Data for this task:
- - - - -

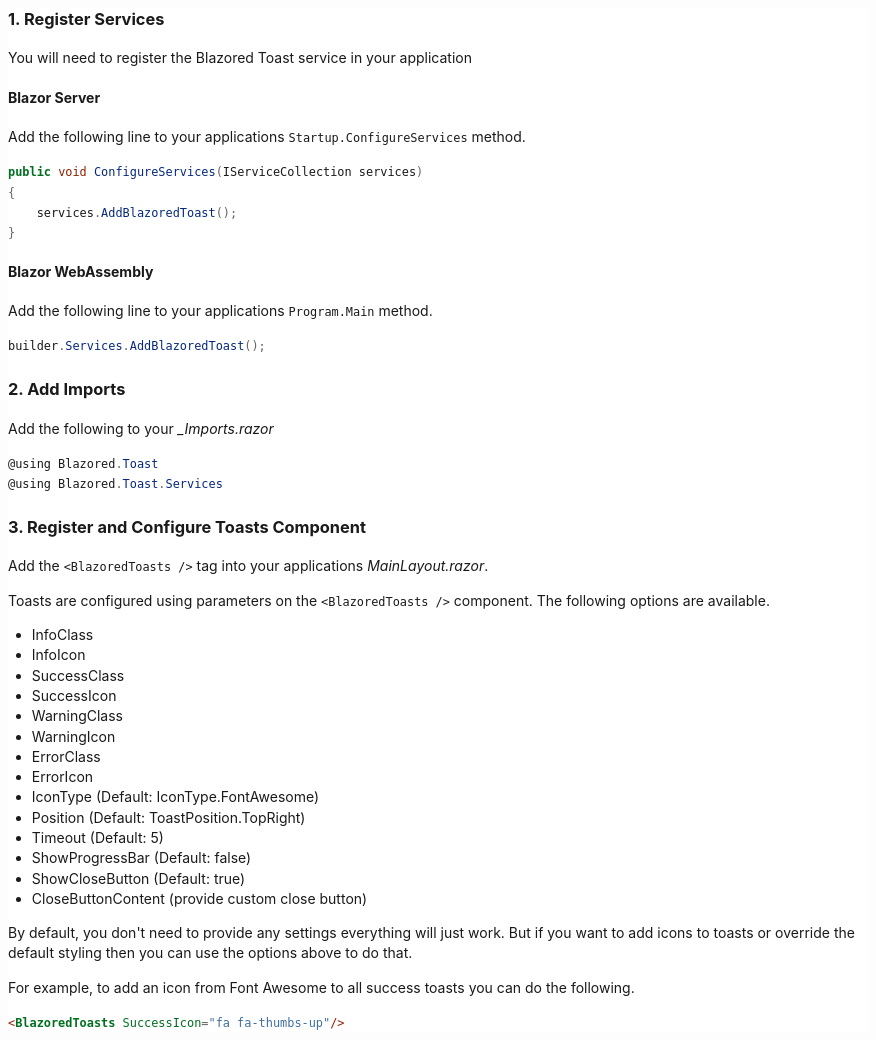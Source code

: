 ### 1. Register Services
You will need to register the Blazored Toast service in your application

#### Blazor Server
Add the following line to your applications `Startup.ConfigureServices` method.

```csharp
public void ConfigureServices(IServiceCollection services)
{
    services.AddBlazoredToast();
}
```

#### Blazor WebAssembly
Add the following line to your applications `Program.Main` method.

```csharp
builder.Services.AddBlazoredToast();
```

### 2. Add Imports
Add the following to your *_Imports.razor*

```csharp
@using Blazored.Toast
@using Blazored.Toast.Services
```

### 3. Register and Configure Toasts Component
Add the `<BlazoredToasts />` tag into your applications *MainLayout.razor*.

Toasts are configured using parameters on the `<BlazoredToasts />` component. The following options are available.

- InfoClass
- InfoIcon
- SuccessClass
- SuccessIcon
- WarningClass
- WarningIcon
- ErrorClass
- ErrorIcon
- IconType (Default: IconType.FontAwesome)
- Position (Default: ToastPosition.TopRight)
- Timeout (Default: 5)
- ShowProgressBar (Default: false)
- ShowCloseButton (Default: true)
- CloseButtonContent (provide custom close button)

By default, you don't need to provide any settings everything will just work. But if you want to add icons to toasts or override the default styling then you can use the options above to do that. 

For example, to add an icon from Font Awesome to all success toasts you can do the following.

```html
<BlazoredToasts SuccessIcon="fa fa-thumbs-up"/>
```

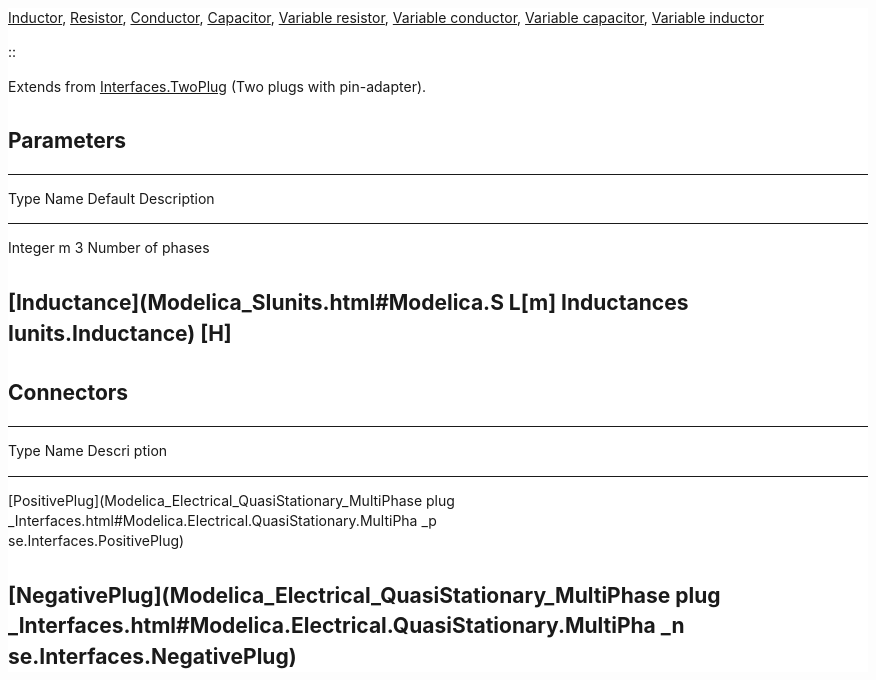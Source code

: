 [Inductor](Modelica_Electrical_QuasiStationary_SinglePhase_Basic.html#Modelica.Electrical.QuasiStationary.SinglePhase.Basic.Inductor),
[Resistor](Modelica_Electrical_QuasiStationary_MultiPhase_Basic.html#Modelica.Electrical.QuasiStationary.MultiPhase.Basic.Resistor),
[Conductor](Modelica_Electrical_QuasiStationary_MultiPhase_Basic.html#Modelica.Electrical.QuasiStationary.MultiPhase.Basic.Conductor),
[Capacitor](Modelica_Electrical_QuasiStationary_MultiPhase_Basic.html#Modelica.Electrical.QuasiStationary.MultiPhase.Basic.Capacitor),
[Variable
resistor](Modelica_Electrical_QuasiStationary_MultiPhase_Basic.html#Modelica.Electrical.QuasiStationary.MultiPhase.Basic.VariableResistor),
[Variable
conductor](Modelica_Electrical_QuasiStationary_MultiPhase_Basic.html#Modelica.Electrical.QuasiStationary.MultiPhase.Basic.VariableConductor),
[Variable
capacitor](Modelica_Electrical_QuasiStationary_MultiPhase_Basic.html#Modelica.Electrical.QuasiStationary.MultiPhase.Basic.VariableCapacitor),
[Variable
inductor](Modelica_Electrical_QuasiStationary_MultiPhase_Basic.html#Modelica.Electrical.QuasiStationary.MultiPhase.Basic.VariableInductor)

::

Extends from
[Interfaces.TwoPlug](Modelica_Electrical_QuasiStationary_MultiPhase_Interfaces.html#Modelica.Electrical.QuasiStationary.MultiPhase.Interfaces.TwoPlug)
(Two plugs with pin-adapter).

Parameters
----------

  -------------------------------------------------------------------------
  Type                                          Name  Default Description
  --------------------------------------------- ----- ------- -------------
  Integer                                       m     3       Number of
                                                              phases

  [Inductance](Modelica_SIunits.html#Modelica.S L[m]          Inductances
  Iunits.Inductance)                                          [H]
  -------------------------------------------------------------------------

Connectors
----------

  -------------------------------------------------------------------------
  Type                                                          Name Descri
                                                                     ption
  ------------------------------------------------------------- ---- ------
  [PositivePlug](Modelica_Electrical_QuasiStationary_MultiPhase plug 
  _Interfaces.html#Modelica.Electrical.QuasiStationary.MultiPha \_p  
  se.Interfaces.PositivePlug)                                        

  [NegativePlug](Modelica_Electrical_QuasiStationary_MultiPhase plug 
  _Interfaces.html#Modelica.Electrical.QuasiStationary.MultiPha \_n  
  se.Interfaces.NegativePlug)                                        
  -------------------------------------------------------------------------
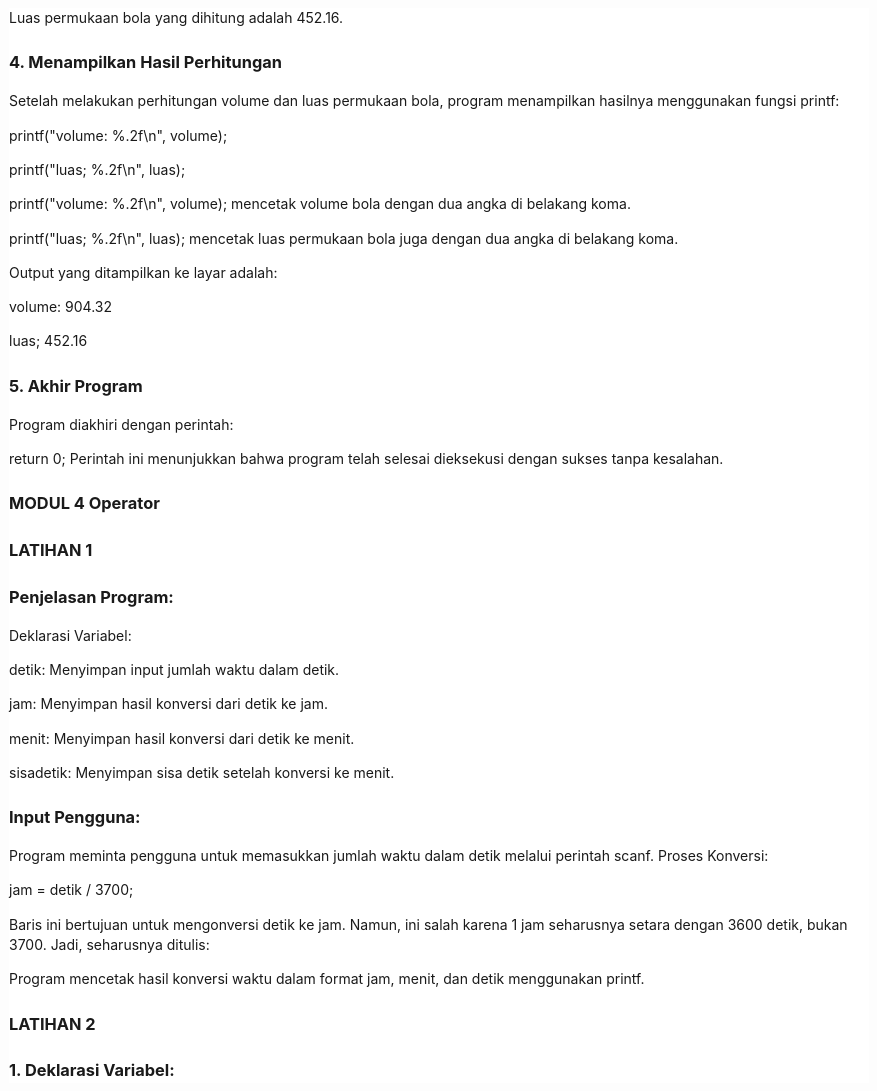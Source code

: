 Luas permukaan bola yang dihitung adalah 452.16.

### 4. Menampilkan Hasil Perhitungan
Setelah melakukan perhitungan volume dan luas permukaan bola, program menampilkan hasilnya menggunakan fungsi printf:

printf("volume: %.2f\n", volume);

printf("luas; %.2f\n", luas);

printf("volume: %.2f\n", volume); mencetak volume bola dengan dua angka di belakang koma.

printf("luas; %.2f\n", luas); mencetak luas permukaan bola juga dengan dua angka di belakang koma.

Output yang ditampilkan ke layar adalah:

volume: 904.32

luas; 452.16

### 5. Akhir Program
Program diakhiri dengan perintah:

return 0;
Perintah ini menunjukkan bahwa program telah selesai dieksekusi dengan sukses tanpa kesalahan.

### MODUL 4 Operator

### LATIHAN 1

### Penjelasan Program:

Deklarasi Variabel:

detik: Menyimpan input jumlah waktu dalam detik.

jam: Menyimpan hasil konversi dari detik ke jam.

menit: Menyimpan hasil konversi dari detik ke menit.

sisadetik: Menyimpan sisa detik setelah konversi ke menit.

### Input Pengguna:

Program meminta pengguna untuk memasukkan jumlah waktu dalam detik melalui perintah scanf.
Proses Konversi:

jam = detik / 3700;

Baris ini bertujuan untuk mengonversi detik ke jam. Namun, ini salah karena 1 jam seharusnya setara dengan 3600 detik, bukan 3700. Jadi, seharusnya ditulis:

Program mencetak hasil konversi waktu dalam format jam, menit, dan detik menggunakan printf.

### LATIHAN 2
### 1. Deklarasi Variabel:
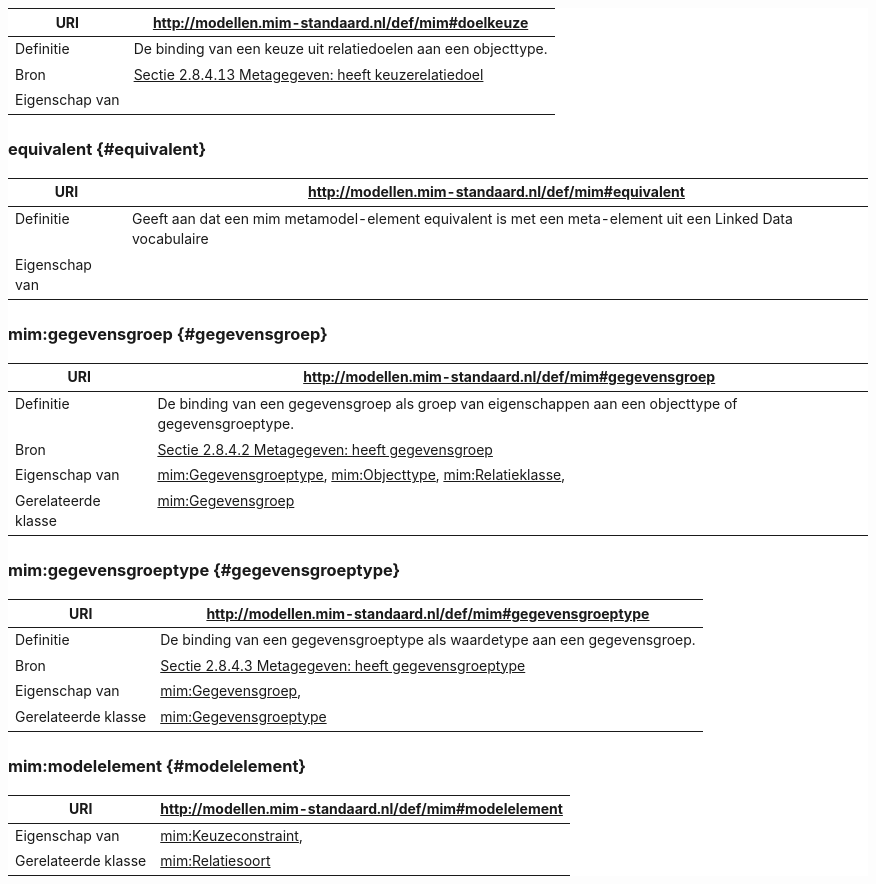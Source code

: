 |URI|http://modellen.mim-standaard.nl/def/mim#doelkeuze|
|-|-|
|Definitie|De binding van een keuze uit relatiedoelen aan een objecttype.|
|Bron|[Sectie 2.8.4.13 Metagegeven: heeft keuzerelatiedoel](https://docs.geostandaarden.nl/mim/mim/#metagegeven-heeft-keuzerelatiedoel)|
|Eigenschap van||

### equivalent {#equivalent}

|URI|http://modellen.mim-standaard.nl/def/mim#equivalent|
|-|-|
|Definitie|Geeft aan dat een mim metamodel-element equivalent is met een meta-element uit een Linked Data vocabulaire|
|Eigenschap van||

### mim:gegevensgroep {#gegevensgroep}

|URI|http://modellen.mim-standaard.nl/def/mim#gegevensgroep|
|-|-|
|Definitie|De binding van een gegevensgroep als groep van eigenschappen aan een objecttype of gegevensgroeptype.|
|Bron|[Sectie 2.8.4.2 Metagegeven: heeft gegevensgroep](https://docs.geostandaarden.nl/mim/mim/#metagegeven-heeft-gegevensgroep)|
|Eigenschap van|[mim:Gegevensgroeptype](#Gegevensgroeptype), [mim:Objecttype](#Objecttype), [mim:Relatieklasse](#Relatieklasse), |
|Gerelateerde klasse|[mim:Gegevensgroep](http://modellen.mim-standaard.nl/def/mim#Gegevensgroep)|

### mim:gegevensgroeptype {#gegevensgroeptype}

|URI|http://modellen.mim-standaard.nl/def/mim#gegevensgroeptype|
|-|-|
|Definitie|De binding van een gegevensgroeptype als waardetype aan een gegevensgroep.|
|Bron|[Sectie 2.8.4.3 Metagegeven: heeft gegevensgroeptype](https://docs.geostandaarden.nl/mim/mim/#metagegeven-heeft-gegevensgroeptype)|
|Eigenschap van|[mim:Gegevensgroep](#Gegevensgroep), |
|Gerelateerde klasse|[mim:Gegevensgroeptype](http://modellen.mim-standaard.nl/def/mim#Gegevensgroeptype)|

### mim:modelelement {#modelelement}

|URI|http://modellen.mim-standaard.nl/def/mim#modelelement|
|-|-|
|Eigenschap van|[mim:Keuzeconstraint](#KeuzeConstraint), |
|Gerelateerde klasse|[mim:Relatiesoort](http://modellen.mim-standaard.nl/def/mim#Relatiesoort)|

- - - - -

Task goal:
Exactly repeat the material from its first line through the line with "### 3. Register", including both, and leave the pictures and everything else out.

Answer to this task:
Source code

: ### 1. Register Services
You will need to register the Blazored Toast service in your application

#### Blazor Server
Add the following line to your applications `Startup.ConfigureServices` method.

```csharp
public void ConfigureServices(IServiceCollection services)
{
    services.AddBlazoredToast();
}
```

#### Blazor WebAssembly
Add the following line to your applications `Program.Main` method.

```csharp
builder.Services.AddBlazoredToast();
```

### 2. Add Imports
Add the following to your *_Imports.razor*

```csharp
@using Blazored.Toast
@using Blazored.Toast.Services
```

### 3. Register and Configure Toasts Component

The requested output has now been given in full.